Mort d'un compagnon du devoir.
Si le compagnonnage donne lieu à de graves abus et réclame, sur beaucoup de points, une réforme dont quelques ouvriers ont déjà pris l'initiative, il faut reconnaître qu'il entretient la solidarité entre les individus d'une même corporation, et qu'il donne lieu à des actes d'une générosité aussi large que délicate. Nous trouvons, dans une petite brochure publiée par un peintre en décors d'Angers, M. Deruineau, et renfermant quelques souvenirs de sa vie de compagnon du tout de France, un épisode que nous croyons devoir reproduire à l'appui de la réflexion qui précède.
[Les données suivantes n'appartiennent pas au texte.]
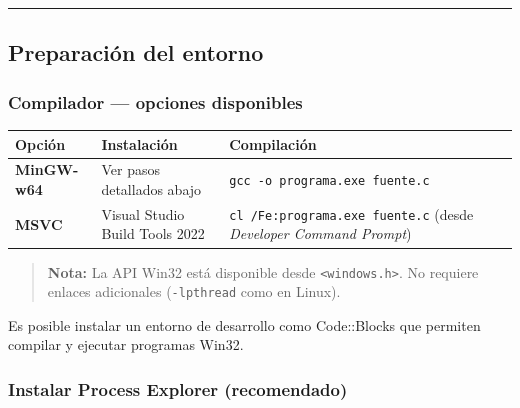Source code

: \documentclass[
  spanish,
]{article}
\newcounter{none} %
\begin{document}
\begin{center}\rule{0.5\linewidth}{0.5pt}\end{center}

\subsection{Preparación del entorno}\label{preparaciuxf3n-del-entorno}

\subsubsection{Compilador --- opciones
disponibles}\label{compilador-opciones-disponibles}

{\def\LTcaptype{none} %
\begin{longtable}[]{@{}
  >{\raggedright\arraybackslash}p{}
  >{\raggedright\arraybackslash}p{}
  >{\raggedright\arraybackslash}p{}@{}}
\toprule\noalign{}
\begin{minipage}[b]{\linewidth}\raggedright
Opción
\end{minipage} & \begin{minipage}[b]{\linewidth}\raggedright
Instalación
\end{minipage} & \begin{minipage}[b]{\linewidth}\raggedright
Compilación
\end{minipage} \\
\midrule\noalign{}
\endhead
\bottomrule\noalign{}
\endlastfoot
\textbf{MinGW-w64} & Ver pasos detallados abajo &
\texttt{gcc\ -o\ programa.exe\ fuente.c} \\
\textbf{MSVC} & Visual Studio Build Tools 2022 &
\texttt{cl\ /Fe:programa.exe\ fuente.c} (desde \emph{Developer Command
Prompt}) \\
\end{longtable}
}

\begin{quote}
\textbf{Nota:} La API Win32 está disponible desde
\texttt{\textless{}windows.h\textgreater{}}. No requiere enlaces
adicionales (\texttt{-lpthread} como en Linux).
\end{quote}

Es posible instalar un entorno de desarrollo como Code::Blocks que
permiten compilar y ejecutar programas Win32.

\subsubsection{Instalar Process Explorer
(recomendado)}\label{instalar-process-explorer-recomendado}
\end{document}
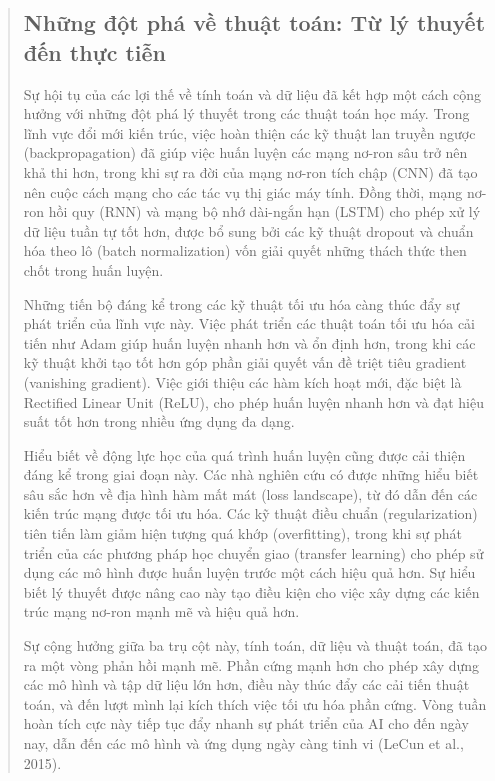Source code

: \begin{quote}
\subsection{Những đột phá về thuật toán: Từ lý thuyết đến thực tiễn}

Sự hội tụ của các lợi thế về tính toán và dữ liệu đã kết hợp một cách cộng hưởng với những đột phá lý thuyết trong các thuật toán học máy. Trong lĩnh vực đổi mới kiến trúc, việc hoàn thiện các kỹ thuật lan truyền ngược (backpropagation) đã giúp việc huấn luyện các mạng nơ-ron sâu trở nên khả thi hơn, trong khi sự ra đời của mạng nơ-ron tích chập (CNN) đã tạo nên cuộc cách mạng cho các tác vụ thị giác máy tính. Đồng thời, mạng nơ-ron hồi quy (RNN) và mạng bộ nhớ dài-ngắn hạn (LSTM) cho phép xử lý dữ liệu tuần tự tốt hơn, được bổ sung bởi các kỹ thuật dropout và chuẩn hóa theo lô (batch normalization) vốn giải quyết những thách thức then chốt trong huấn luyện.

Những tiến bộ đáng kể trong các kỹ thuật tối ưu hóa càng thúc đẩy sự phát triển của lĩnh vực này. Việc phát triển các thuật toán tối ưu hóa cải tiến như Adam giúp huấn luyện nhanh hơn và ổn định hơn, trong khi các kỹ thuật khởi tạo tốt hơn góp phần giải quyết vấn đề triệt tiêu gradient (vanishing gradient). Việc giới thiệu các hàm kích hoạt mới, đặc biệt là Rectified Linear Unit (ReLU), cho phép huấn luyện nhanh hơn và đạt hiệu suất tốt hơn trong nhiều ứng dụng đa dạng.

Hiểu biết về động lực học của quá trình huấn luyện cũng được cải thiện đáng kể trong giai đoạn này. Các nhà nghiên cứu có được những hiểu biết sâu sắc hơn về địa hình hàm mất mát (loss landscape), từ đó dẫn đến các kiến trúc mạng được tối ưu hóa. Các kỹ thuật điều chuẩn (regularization) tiên tiến làm giảm hiện tượng quá khớp (overfitting), trong khi sự phát triển của các phương pháp học chuyển giao (transfer learning) cho phép sử dụng các mô hình được huấn luyện trước một cách hiệu quả hơn. Sự hiểu biết lý thuyết được nâng cao này tạo điều kiện cho việc xây dựng các kiến trúc mạng nơ-ron mạnh mẽ và hiệu quả hơn.

Sự cộng hưởng giữa ba trụ cột này, tính toán, dữ liệu và thuật toán, đã tạo ra một vòng phản hồi mạnh mẽ. Phần cứng mạnh hơn cho phép xây dựng các mô hình và tập dữ liệu lớn hơn, điều này thúc đẩy các cải tiến thuật toán, và đến lượt mình lại kích thích việc tối ưu hóa phần cứng. Vòng tuần hoàn tích cực này tiếp tục đẩy nhanh sự phát triển của AI cho đến ngày nay, dẫn đến các mô hình và ứng dụng ngày càng tinh vi (LeCun et al., 2015).


\end{quote}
C'est à la fois un exemple touchant de la fraternité établie entre les compagnons, et une curieuse révélation d'usages généralement peu connus. La réalité donne d'ailleurs à ce récit une valeur toute particulière. Il ne s'agit point ici d'un roman plus ou moins pathétique, mais d'un fait qui se renouvelle tous les jours autour de nous sans que nous en soyons instruits. C'est en même temps une scène de mœurs et une page d'histoire contemporaine.
"Il y avait trois mois que je travaillais à Bordeaux, dit M. Deruineau, lorsque l'épidémie vint frapper un des quartiers de la ville où logent habituellement les ouvriers.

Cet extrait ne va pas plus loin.